▸ **TASK**:
Collect all lines below with the string "other".

▸ **SUPPLIED MATERIAL**:
::::::

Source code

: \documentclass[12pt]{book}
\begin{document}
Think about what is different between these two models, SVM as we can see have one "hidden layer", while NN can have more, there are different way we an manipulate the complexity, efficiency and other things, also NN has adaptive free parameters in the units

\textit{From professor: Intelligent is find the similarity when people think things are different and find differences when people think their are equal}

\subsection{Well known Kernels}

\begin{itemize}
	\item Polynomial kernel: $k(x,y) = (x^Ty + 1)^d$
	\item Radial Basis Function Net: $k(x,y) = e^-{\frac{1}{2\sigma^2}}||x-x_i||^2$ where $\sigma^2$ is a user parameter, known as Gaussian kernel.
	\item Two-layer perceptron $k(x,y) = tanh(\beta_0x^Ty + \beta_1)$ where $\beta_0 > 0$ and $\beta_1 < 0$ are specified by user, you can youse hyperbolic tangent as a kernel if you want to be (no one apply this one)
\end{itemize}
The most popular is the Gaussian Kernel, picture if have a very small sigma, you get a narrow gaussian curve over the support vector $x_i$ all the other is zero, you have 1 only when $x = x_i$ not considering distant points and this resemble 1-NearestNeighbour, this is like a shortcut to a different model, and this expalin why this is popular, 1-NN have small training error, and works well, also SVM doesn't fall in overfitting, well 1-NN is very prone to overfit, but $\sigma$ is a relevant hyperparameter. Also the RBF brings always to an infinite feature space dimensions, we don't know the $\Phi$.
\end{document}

::::::

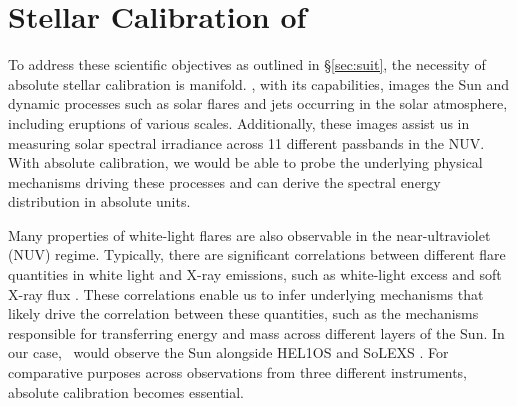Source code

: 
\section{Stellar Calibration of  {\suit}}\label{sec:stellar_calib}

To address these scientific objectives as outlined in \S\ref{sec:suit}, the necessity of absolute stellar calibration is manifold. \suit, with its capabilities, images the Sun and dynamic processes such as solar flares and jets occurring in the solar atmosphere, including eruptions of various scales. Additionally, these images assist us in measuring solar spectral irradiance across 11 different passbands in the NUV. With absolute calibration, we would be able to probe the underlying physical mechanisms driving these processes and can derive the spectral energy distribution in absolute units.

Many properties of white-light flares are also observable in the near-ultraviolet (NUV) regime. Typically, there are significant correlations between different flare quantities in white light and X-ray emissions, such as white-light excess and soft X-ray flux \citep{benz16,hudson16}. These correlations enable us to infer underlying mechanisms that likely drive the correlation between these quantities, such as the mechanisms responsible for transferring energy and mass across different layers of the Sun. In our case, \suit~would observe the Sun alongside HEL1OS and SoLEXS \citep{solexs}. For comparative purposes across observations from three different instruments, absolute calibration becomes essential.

::::::

▸ **RESPONSE TO THE TASK**:
Think about what is different between these two models, SVM as we can see have one "hidden layer", while NN can have more, there are different way we an manipulate the complexity, efficiency and other things, also NN has adaptive free parameters in the units
The most popular is the Gaussian Kernel, picture if have a very small sigma, you get a narrow gaussian curve over the support vector $x_i$ all the other is zero, you have 1 only when $x = x_i$ not considering distant points and this resemble 1-NearestNeighbour, this is like a shortcut to a different model, and this expalin why this is popular, 1-NN have small training error, and works well, also SVM doesn't fall in overfitting, well 1-NN is very prone to overfit, but $\sigma$ is a relevant hyperparameter. Also the RBF brings always to an infinite feature space dimensions, we don't know the $\Phi$.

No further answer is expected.